ABOUT THIS TASK: In the records, find each line where "generalization" occurs, and copy it.

MATERIAL TO PROCESS:
━━━━━━━━

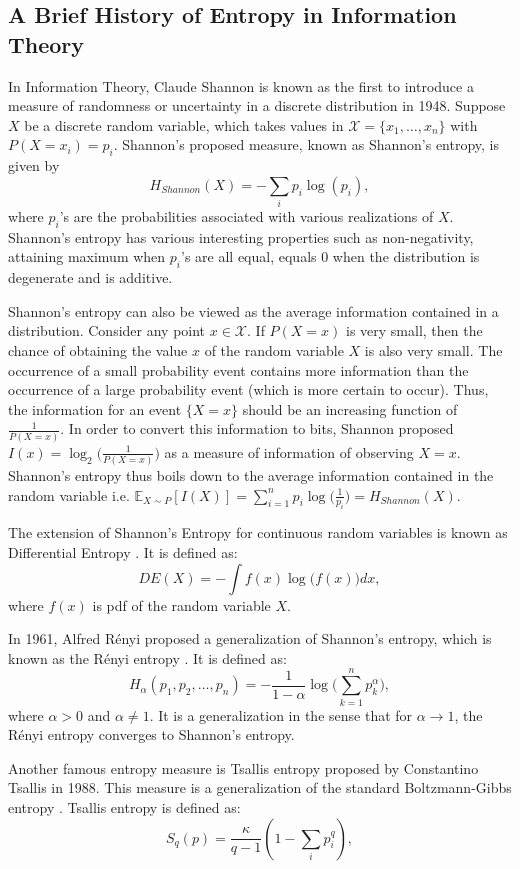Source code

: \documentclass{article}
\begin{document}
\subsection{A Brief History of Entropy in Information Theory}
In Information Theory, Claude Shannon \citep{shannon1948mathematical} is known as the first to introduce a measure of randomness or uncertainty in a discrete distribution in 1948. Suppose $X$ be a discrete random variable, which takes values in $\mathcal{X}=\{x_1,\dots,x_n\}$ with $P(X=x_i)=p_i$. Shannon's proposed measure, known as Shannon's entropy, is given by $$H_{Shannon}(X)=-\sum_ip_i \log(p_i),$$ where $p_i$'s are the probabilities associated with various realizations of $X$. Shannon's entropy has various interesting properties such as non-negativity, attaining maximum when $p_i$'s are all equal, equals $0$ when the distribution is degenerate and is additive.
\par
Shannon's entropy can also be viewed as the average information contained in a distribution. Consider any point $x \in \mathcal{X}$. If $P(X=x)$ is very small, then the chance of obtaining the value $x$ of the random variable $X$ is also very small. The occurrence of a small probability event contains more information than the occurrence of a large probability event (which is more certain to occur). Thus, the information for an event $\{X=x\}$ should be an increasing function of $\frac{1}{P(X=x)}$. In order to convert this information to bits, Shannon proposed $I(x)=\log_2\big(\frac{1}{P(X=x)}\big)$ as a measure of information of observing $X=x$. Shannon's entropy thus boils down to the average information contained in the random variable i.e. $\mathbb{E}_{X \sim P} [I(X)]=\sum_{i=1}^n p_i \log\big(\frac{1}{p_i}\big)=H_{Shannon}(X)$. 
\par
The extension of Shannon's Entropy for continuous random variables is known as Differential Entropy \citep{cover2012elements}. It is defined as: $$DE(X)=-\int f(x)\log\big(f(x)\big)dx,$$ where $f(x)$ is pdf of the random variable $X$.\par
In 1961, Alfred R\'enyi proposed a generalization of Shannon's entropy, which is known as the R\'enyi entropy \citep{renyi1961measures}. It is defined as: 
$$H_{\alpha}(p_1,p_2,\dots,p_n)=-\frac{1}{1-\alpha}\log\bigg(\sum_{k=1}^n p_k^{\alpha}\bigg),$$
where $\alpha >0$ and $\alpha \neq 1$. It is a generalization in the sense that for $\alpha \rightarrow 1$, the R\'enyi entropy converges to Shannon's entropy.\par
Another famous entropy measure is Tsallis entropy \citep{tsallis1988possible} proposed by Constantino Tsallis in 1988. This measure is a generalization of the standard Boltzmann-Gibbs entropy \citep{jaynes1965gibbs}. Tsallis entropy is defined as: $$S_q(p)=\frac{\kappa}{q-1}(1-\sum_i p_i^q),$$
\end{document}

━━━━━━━━

ANSWER SECTION:
In 1961, Alfred R\'enyi proposed a generalization of Shannon's entropy, which is known as the R\'enyi entropy \citep{renyi1961measures}. It is defined as: 
where $\alpha >0$ and $\alpha \neq 1$. It is a generalization in the sense that for $\alpha \rightarrow 1$, the R\'enyi entropy converges to Shannon's entropy.\par
Another famous entropy measure is Tsallis entropy \citep{tsallis1988possible} proposed by Constantino Tsallis in 1988. This measure is a generalization of the standard Boltzmann-Gibbs entropy \citep{jaynes1965gibbs}. Tsallis entropy is defined as: $$S_q(p)=\frac{\kappa}{q-1}(1-\sum_i p_i^q),$$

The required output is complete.